_Exercise instructions_: Please restate, word for word, the lines below that begin at the one with "the left sidebar" and end at the one with "- Go to Settings (top of this page) > Pages". Leave out all other lines.

--- START ---

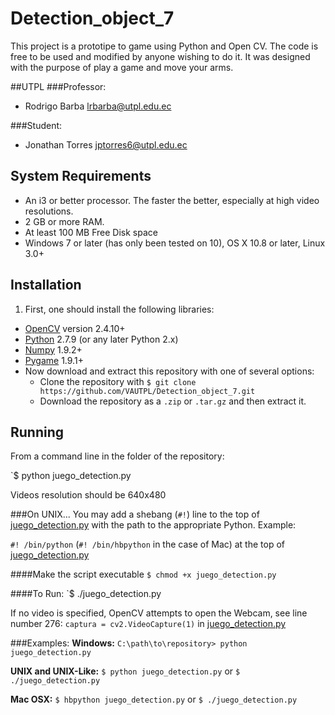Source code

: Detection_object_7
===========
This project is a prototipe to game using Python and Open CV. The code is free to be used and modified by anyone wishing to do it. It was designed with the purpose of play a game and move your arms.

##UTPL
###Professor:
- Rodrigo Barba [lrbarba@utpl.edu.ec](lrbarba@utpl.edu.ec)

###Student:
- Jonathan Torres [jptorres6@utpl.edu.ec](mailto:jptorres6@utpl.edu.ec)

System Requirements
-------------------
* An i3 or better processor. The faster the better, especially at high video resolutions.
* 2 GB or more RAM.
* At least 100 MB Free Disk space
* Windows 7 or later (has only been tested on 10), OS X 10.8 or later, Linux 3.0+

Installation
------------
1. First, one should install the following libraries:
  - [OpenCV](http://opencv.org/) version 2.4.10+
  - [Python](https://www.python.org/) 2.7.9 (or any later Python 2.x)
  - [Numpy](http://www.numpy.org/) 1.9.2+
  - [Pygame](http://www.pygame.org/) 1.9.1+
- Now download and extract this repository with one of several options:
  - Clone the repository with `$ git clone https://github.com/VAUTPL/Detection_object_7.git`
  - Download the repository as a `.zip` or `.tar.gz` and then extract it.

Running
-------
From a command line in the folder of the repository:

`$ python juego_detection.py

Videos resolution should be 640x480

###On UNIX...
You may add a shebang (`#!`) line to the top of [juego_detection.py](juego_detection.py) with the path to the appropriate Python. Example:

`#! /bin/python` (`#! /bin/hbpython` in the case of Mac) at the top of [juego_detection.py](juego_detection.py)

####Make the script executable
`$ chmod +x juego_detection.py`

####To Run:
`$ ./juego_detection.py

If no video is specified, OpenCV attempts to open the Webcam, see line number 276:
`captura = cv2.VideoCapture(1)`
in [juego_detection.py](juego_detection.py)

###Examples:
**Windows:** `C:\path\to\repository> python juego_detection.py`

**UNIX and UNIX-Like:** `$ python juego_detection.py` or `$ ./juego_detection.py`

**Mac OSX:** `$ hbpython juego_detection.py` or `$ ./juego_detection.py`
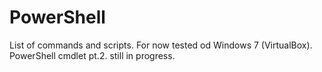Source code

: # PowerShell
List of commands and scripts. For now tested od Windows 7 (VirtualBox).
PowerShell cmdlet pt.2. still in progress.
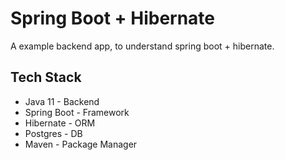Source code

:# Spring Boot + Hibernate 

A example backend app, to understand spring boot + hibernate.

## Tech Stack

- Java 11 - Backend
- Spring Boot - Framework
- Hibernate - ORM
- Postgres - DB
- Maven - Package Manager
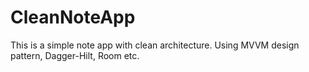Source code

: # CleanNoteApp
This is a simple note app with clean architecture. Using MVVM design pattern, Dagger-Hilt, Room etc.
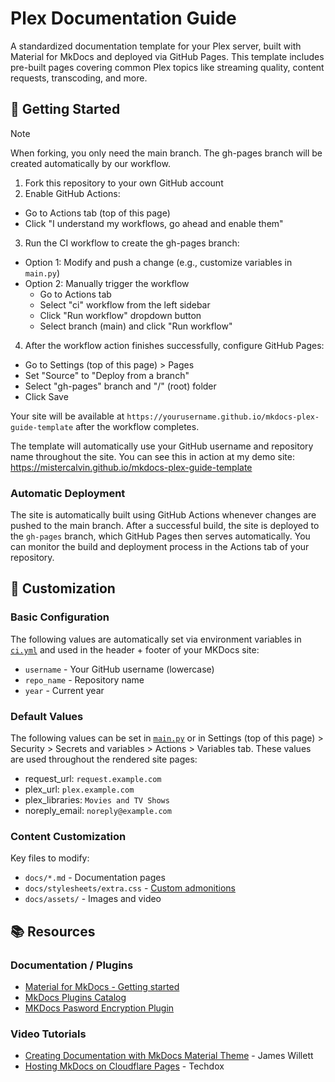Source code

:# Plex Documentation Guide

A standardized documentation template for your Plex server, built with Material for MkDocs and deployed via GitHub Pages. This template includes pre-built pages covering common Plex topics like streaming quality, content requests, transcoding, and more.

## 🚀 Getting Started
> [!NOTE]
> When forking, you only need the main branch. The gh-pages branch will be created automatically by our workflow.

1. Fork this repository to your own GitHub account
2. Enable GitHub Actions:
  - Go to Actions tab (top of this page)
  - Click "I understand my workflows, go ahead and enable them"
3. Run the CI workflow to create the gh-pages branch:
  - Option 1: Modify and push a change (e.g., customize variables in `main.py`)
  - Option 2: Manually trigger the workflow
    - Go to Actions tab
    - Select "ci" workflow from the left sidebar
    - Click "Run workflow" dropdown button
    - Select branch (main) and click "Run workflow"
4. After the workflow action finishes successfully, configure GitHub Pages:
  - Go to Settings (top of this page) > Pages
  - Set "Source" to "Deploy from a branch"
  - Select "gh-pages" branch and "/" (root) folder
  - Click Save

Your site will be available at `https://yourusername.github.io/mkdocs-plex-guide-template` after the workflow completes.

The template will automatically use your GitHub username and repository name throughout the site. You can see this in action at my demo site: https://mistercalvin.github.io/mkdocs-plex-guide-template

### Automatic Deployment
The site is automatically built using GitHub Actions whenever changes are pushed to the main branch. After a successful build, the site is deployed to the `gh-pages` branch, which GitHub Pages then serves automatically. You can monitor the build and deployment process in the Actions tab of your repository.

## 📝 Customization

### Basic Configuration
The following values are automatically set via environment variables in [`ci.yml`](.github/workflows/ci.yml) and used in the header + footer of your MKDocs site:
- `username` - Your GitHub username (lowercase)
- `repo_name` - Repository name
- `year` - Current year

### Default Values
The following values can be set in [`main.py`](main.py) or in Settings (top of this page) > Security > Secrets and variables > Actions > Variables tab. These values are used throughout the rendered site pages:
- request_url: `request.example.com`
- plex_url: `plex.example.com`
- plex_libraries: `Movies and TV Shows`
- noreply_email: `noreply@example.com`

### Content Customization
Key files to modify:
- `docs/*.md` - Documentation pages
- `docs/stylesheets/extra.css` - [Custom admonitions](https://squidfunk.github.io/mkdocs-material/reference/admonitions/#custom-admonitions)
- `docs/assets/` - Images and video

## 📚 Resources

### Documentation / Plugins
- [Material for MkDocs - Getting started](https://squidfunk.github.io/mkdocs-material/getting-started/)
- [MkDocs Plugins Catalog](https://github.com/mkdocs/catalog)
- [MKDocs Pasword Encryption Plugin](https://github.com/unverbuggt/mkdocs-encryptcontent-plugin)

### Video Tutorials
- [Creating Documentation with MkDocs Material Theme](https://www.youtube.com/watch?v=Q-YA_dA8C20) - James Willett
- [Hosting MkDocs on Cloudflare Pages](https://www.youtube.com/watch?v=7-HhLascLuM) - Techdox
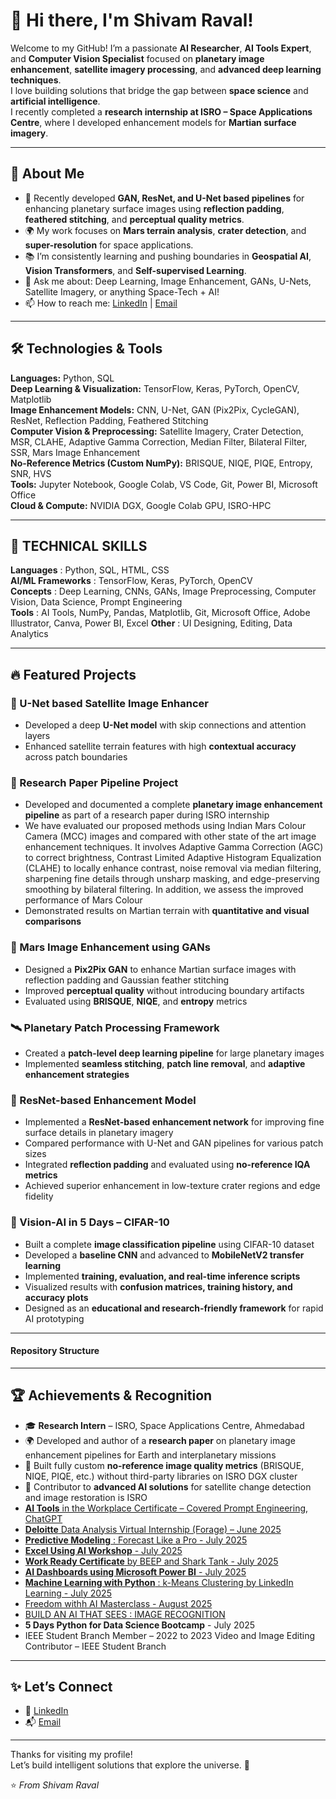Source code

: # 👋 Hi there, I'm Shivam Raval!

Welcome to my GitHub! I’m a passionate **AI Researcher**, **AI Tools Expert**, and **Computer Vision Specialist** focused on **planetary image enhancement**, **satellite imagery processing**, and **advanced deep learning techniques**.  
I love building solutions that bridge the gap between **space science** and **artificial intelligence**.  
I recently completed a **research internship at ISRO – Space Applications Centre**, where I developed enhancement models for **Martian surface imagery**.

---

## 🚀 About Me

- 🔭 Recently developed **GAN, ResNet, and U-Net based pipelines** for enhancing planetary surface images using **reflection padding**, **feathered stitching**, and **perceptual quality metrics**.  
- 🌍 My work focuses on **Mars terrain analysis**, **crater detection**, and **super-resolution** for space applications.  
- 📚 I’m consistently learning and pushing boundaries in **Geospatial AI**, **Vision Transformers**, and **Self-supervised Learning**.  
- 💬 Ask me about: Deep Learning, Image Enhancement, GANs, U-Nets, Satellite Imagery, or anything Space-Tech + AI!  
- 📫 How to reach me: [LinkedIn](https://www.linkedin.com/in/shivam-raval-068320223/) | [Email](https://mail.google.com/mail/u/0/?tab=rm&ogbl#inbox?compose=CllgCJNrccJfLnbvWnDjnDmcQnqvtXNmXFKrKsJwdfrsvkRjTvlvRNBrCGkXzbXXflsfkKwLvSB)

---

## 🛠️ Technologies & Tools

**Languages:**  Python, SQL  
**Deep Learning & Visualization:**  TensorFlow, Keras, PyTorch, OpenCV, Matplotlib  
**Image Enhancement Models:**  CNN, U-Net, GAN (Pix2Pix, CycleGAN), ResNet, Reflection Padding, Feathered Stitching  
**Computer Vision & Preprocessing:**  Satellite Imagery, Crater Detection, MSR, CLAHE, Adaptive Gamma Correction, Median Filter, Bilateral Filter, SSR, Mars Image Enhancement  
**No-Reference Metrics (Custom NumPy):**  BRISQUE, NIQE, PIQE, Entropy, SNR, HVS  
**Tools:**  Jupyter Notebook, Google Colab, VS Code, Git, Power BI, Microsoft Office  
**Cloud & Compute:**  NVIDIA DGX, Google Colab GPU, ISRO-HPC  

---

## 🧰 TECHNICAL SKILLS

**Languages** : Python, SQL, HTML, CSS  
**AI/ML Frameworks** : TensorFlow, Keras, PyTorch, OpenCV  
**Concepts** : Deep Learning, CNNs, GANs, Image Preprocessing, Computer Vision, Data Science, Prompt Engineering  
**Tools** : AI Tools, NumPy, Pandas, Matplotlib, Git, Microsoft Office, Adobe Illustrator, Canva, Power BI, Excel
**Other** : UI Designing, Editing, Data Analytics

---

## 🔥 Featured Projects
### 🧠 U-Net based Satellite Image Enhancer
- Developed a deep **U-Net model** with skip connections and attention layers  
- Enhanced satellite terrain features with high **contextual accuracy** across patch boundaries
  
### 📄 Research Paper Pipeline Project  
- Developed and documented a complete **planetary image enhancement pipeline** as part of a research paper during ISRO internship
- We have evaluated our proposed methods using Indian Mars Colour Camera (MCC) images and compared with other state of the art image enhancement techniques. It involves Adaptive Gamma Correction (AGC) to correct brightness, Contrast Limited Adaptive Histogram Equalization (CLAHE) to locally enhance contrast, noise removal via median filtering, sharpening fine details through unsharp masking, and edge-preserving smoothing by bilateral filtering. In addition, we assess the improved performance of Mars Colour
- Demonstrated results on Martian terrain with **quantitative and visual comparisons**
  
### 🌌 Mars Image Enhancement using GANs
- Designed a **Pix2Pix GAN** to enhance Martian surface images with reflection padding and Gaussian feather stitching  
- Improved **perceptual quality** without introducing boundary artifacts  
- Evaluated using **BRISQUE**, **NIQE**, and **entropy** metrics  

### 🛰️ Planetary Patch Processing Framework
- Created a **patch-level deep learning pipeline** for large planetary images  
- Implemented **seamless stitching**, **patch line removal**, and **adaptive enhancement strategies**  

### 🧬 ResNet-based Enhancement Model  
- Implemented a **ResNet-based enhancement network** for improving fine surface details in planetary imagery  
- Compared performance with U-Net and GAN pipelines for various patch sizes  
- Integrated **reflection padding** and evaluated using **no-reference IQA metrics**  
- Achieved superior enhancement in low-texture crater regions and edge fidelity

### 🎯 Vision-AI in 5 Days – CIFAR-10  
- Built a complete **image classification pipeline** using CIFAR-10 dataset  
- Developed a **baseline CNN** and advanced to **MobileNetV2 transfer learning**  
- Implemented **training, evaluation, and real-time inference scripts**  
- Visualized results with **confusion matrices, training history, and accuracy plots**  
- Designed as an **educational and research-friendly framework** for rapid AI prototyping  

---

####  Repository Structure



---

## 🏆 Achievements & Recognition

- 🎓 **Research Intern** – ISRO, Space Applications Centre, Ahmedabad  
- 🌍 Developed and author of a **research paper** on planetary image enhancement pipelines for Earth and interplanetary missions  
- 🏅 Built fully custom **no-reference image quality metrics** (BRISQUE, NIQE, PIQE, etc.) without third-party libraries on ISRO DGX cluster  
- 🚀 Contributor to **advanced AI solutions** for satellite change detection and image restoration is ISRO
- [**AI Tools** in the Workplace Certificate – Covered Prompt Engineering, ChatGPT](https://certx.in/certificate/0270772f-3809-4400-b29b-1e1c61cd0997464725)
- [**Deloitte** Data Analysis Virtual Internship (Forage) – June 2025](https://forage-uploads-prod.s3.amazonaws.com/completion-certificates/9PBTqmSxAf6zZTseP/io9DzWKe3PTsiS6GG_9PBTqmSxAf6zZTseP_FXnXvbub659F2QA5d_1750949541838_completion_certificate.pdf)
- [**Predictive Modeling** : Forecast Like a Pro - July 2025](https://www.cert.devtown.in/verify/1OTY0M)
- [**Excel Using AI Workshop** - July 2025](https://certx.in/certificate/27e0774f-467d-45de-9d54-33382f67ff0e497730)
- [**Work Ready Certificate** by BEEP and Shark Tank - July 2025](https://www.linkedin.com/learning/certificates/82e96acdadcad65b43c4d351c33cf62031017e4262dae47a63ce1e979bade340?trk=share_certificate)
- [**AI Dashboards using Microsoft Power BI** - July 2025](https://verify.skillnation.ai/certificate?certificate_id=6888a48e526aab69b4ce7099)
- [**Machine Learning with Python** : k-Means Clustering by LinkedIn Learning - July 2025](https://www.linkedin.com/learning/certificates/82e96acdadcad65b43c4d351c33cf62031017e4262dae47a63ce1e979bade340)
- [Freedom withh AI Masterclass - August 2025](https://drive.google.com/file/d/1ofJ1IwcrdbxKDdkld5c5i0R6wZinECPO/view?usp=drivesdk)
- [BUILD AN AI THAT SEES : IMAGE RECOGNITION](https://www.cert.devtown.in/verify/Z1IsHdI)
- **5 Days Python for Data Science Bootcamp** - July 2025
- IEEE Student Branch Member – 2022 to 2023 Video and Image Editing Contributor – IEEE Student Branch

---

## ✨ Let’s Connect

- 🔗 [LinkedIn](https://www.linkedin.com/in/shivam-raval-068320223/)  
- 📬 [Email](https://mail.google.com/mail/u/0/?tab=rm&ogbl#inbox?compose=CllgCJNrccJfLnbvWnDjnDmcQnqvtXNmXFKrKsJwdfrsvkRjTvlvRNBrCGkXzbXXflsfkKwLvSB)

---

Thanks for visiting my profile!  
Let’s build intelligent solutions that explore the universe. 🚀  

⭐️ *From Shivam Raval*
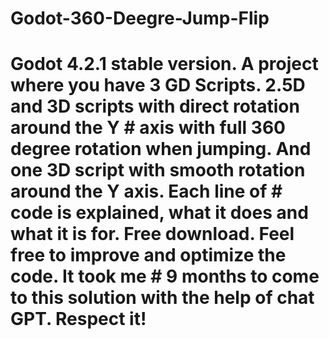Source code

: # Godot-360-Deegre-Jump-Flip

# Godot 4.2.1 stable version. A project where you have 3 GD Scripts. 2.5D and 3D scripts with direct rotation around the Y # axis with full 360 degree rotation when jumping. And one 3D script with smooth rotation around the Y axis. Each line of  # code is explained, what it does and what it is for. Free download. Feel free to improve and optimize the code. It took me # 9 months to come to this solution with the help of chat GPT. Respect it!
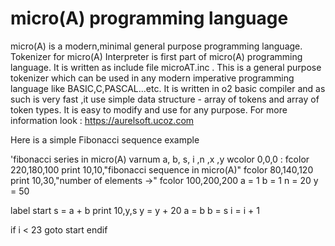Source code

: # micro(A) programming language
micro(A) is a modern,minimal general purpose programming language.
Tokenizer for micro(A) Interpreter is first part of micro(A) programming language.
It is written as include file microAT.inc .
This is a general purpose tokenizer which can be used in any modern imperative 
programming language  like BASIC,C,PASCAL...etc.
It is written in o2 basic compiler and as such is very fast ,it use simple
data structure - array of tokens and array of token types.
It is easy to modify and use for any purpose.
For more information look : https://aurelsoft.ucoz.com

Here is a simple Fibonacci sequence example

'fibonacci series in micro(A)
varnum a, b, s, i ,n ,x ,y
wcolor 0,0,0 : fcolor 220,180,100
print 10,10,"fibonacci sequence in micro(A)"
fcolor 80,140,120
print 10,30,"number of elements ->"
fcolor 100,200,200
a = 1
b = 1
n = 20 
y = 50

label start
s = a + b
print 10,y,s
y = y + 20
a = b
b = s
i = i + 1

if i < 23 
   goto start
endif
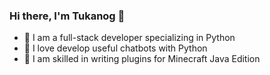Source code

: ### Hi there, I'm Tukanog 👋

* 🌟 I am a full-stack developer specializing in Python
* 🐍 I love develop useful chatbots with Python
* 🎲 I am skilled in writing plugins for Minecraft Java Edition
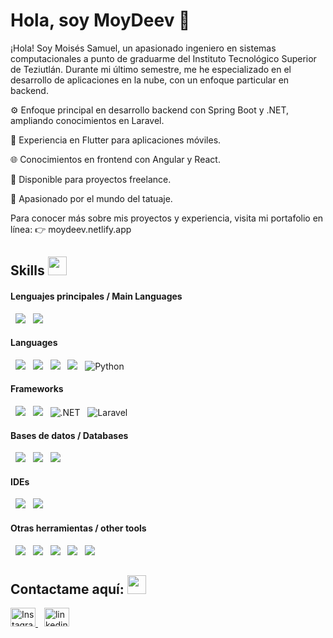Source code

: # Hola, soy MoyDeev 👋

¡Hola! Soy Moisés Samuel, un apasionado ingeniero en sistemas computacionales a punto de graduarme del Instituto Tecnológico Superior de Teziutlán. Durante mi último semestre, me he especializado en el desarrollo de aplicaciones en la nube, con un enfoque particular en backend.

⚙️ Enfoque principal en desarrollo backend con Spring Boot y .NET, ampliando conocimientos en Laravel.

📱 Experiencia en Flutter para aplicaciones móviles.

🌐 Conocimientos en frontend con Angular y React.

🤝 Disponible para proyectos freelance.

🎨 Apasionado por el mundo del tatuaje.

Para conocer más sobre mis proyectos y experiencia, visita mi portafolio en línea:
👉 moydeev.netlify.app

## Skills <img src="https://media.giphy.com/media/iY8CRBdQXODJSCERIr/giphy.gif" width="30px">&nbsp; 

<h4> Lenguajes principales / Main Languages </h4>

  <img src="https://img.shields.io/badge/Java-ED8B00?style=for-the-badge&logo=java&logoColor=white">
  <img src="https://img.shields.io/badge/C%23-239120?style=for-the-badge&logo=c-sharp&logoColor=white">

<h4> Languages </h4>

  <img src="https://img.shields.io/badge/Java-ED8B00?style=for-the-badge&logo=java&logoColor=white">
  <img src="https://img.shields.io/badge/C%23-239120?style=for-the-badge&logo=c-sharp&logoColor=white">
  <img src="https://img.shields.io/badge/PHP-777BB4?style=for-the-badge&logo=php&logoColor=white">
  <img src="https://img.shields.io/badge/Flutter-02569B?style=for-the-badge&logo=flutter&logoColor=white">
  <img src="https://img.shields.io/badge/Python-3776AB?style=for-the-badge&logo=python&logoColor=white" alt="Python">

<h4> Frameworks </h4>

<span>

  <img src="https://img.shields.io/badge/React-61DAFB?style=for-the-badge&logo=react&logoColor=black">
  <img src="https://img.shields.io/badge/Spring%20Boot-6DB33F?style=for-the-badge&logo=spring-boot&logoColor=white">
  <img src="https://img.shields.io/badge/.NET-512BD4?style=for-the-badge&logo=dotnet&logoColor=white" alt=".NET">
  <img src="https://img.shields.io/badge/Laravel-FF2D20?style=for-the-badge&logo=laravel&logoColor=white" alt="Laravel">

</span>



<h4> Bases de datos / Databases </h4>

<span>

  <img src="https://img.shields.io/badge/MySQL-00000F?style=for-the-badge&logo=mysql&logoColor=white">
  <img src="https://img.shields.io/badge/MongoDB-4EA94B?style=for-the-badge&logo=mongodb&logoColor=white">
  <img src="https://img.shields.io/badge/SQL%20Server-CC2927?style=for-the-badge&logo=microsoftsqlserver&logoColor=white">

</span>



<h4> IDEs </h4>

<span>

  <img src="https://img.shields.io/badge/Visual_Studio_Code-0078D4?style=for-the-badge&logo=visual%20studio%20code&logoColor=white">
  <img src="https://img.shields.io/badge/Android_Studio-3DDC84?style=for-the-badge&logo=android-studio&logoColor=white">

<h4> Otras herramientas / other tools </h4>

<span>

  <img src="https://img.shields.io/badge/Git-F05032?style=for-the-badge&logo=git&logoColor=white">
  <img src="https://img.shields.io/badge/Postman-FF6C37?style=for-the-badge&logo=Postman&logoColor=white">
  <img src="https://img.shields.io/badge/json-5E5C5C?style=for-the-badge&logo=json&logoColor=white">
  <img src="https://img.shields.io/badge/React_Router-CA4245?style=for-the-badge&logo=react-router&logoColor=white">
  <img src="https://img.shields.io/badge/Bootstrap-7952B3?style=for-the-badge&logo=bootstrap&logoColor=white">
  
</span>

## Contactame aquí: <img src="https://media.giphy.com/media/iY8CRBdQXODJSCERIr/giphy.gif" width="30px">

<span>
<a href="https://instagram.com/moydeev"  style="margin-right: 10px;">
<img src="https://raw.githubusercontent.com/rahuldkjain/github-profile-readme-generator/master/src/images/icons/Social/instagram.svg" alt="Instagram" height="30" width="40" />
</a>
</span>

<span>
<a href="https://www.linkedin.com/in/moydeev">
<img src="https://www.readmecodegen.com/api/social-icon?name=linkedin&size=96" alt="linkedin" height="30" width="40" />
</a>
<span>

--- END ---

_Solution_:
    - Select "ci" workflow from the left sidebar
    - Click "Run workflow" dropdown button
    - Select branch (main) and click "Run workflow"
4. After the workflow action finishes successfully, configure GitHub Pages:
  - Go to Settings (top of this page) > Pages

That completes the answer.